(Pictures paired with source code)
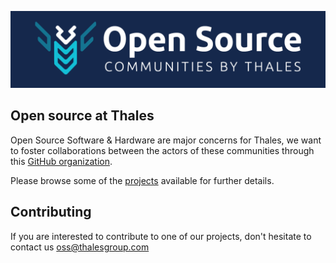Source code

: ![Thales](images/Thales_OSS_banner.png)

## Open source at Thales

Open Source Software & Hardware are major concerns for Thales, we want to foster collaborations between the actors of these communities through this [GitHub organization](https://github.com/thalesgroup).
 
Please browse some of the [projects](projects/index.md) available for further details.
 
## Contributing 

If you are interested to contribute to one of our projects, don't hesitate to contact us [oss@thalesgroup.com](mailto:oss@thalesgroup.com)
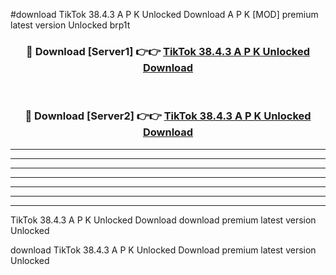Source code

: #download TikTok 38.4.3 A P K Unlocked Download A P K [MOD] premium latest version Unlocked brp1t 



<div align="center">
<h3>🔴 Download [Server1] 👉👉 <a href="https://apkdownload1.web.app/">TikTok 38.4.3 A P K Unlocked Download</a></h3><br>

<h3>🔴 Download [Server2] 👉👉 <a href="https://apkdownload1.web.app/">TikTok 38.4.3 A P K Unlocked Download</a></h3>
</div>





----------------------------------------------------------

----------------------------------------------------------

----------------------------------------------------------

----------------------------------------------------------

----------------------------------------------------------

----------------------------------------------------------

----------------------------------------------------------

TikTok 38.4.3 A P K Unlocked Download download premium latest version Unlocked

download TikTok 38.4.3 A P K Unlocked Download premium latest version Unlocked
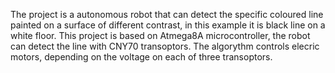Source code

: The project is a autonomous robot that can detect the specific coloured line painted on a surface of different contrast, in this example it is black line on a white floor. This project is based on Atmega8A microcontroller, the robot can detect the line with CNY70 transoptors. The algorythm controls elecric motors, depending on the voltage on each of three transoptors. 
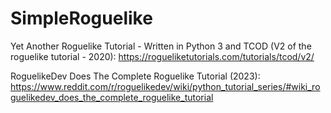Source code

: # SimpleRoguelike
Yet Another Roguelike Tutorial - Written in Python 3 and TCOD (V2 of the roguelike tutorial - 2020):
https://rogueliketutorials.com/tutorials/tcod/v2/

RoguelikeDev Does The Complete Roguelike Tutorial (2023):
https://www.reddit.com/r/roguelikedev/wiki/python_tutorial_series/#wiki_roguelikedev_does_the_complete_roguelike_tutorial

__Exercise brief__.
Using the records above, say how many lines contain the word "https". Write the number alone.

__Finished task__.
5